PUFFINN

Parameterless and Universal Fast FInding of Nearest Neighbors

PUFFINN is a library which uses Locality Sensitive Hashing (LSH) to find close neighbors in high-dimensional space. The specific approach used is described below and has a number of desirable properties, namely that it is easy to use and provides guarantees for the expected accuracy of the result. It is also very performant. Knowledge of LSH is not necessary to use the library when using the recommended default parameters in Index.

Locality Sensitive Hashing

A more thorough introduction to LSH should be found elsewhere, but a brief overview is presented here.

Locality Sensitive Hash functions are hash functions with the property that similar points have a higher probability of having a hash collision than distant points. These hash functions are grouped into families, from which multiple functions are drawn randomly.
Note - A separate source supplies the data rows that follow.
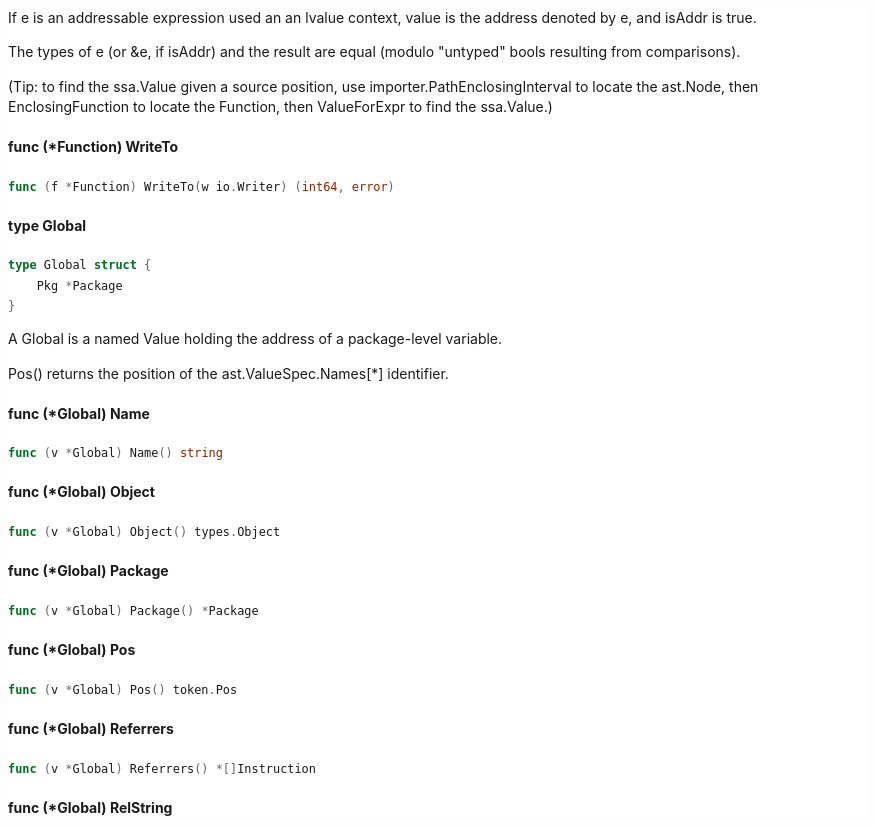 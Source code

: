 If e is an addressable expression used an an lvalue context, value is the
address denoted by e, and isAddr is true.

The types of e (or &e, if isAddr) and the result are equal (modulo "untyped"
bools resulting from comparisons).

(Tip: to find the ssa.Value given a source position, use
importer.PathEnclosingInterval to locate the ast.Node, then EnclosingFunction to
locate the Function, then ValueForExpr to find the ssa.Value.)

#### func (*Function) WriteTo

```go
func (f *Function) WriteTo(w io.Writer) (int64, error)
```

#### type Global

```go
type Global struct {
	Pkg *Package
}
```

A Global is a named Value holding the address of a package-level variable.

Pos() returns the position of the ast.ValueSpec.Names[*] identifier.

#### func (*Global) Name

```go
func (v *Global) Name() string
```

#### func (*Global) Object

```go
func (v *Global) Object() types.Object
```

#### func (*Global) Package

```go
func (v *Global) Package() *Package
```

#### func (*Global) Pos

```go
func (v *Global) Pos() token.Pos
```

#### func (*Global) Referrers

```go
func (v *Global) Referrers() *[]Instruction
```

#### func (*Global) RelString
By concatenating multiple such functions, the collision probability of distant points becomes very low, while the collision probability of similar points remains reasonably high.

To use these functions to search for nearest neighbors, it is first necessary to construct an index which contains hashes of every point for multiple concatenated LSH functions. The nearest neighbors of a query point can then be found by hashing the query using the same hash functions. Any point with a colliding hash is then considered a candidate for being among the nearest neighbors. The most similar points among the candidates are then found by computing the actual similarity. In this way, most of the dataset does not need to be considered.

Algorithm Description

PUFFINN uses an adaptive query mechanism which adjusts the length of the concatenated hashes depending on the similarity of the nearest neighbors and the index size. If the index is small or if the neighbors are distant, the collision probability needs to be increased, which is done by reducing the length of the hashes. This ensures that the target recall is achieved regardless of the difficulty of the query.

PUFFINN also uses a filtering step to further reduce the number of candidates. This is done by computing a number of sketches for each point using 1-bit LSH functions. Points are then only considered if the hamming similarity of a randomly selected pair of sketches is above a set treshold, which depend on the similarity. This significantly reduces the number of candidates, but reduces the recall slightly.

It is also possible to draw hash functions from different sources. By default, they are sampled independently, but it is also possible to use a precalculated set of functions and concatenate them in various ways. This reduces the number of necessary hash computations but yields hashes of lower quality. It is sometimes more efficient to use one of these alternative hash sources.

C++ Documentation

template<typename TSim, typename THash = typename TSim::DefaultHash, typename TSketch = typename TSim::DefaultSketch>
class Index : private puffinn::ChunkSerializable

An index constructed over a dataset which supports approximate near-neighbor queries for a specific similarity measure.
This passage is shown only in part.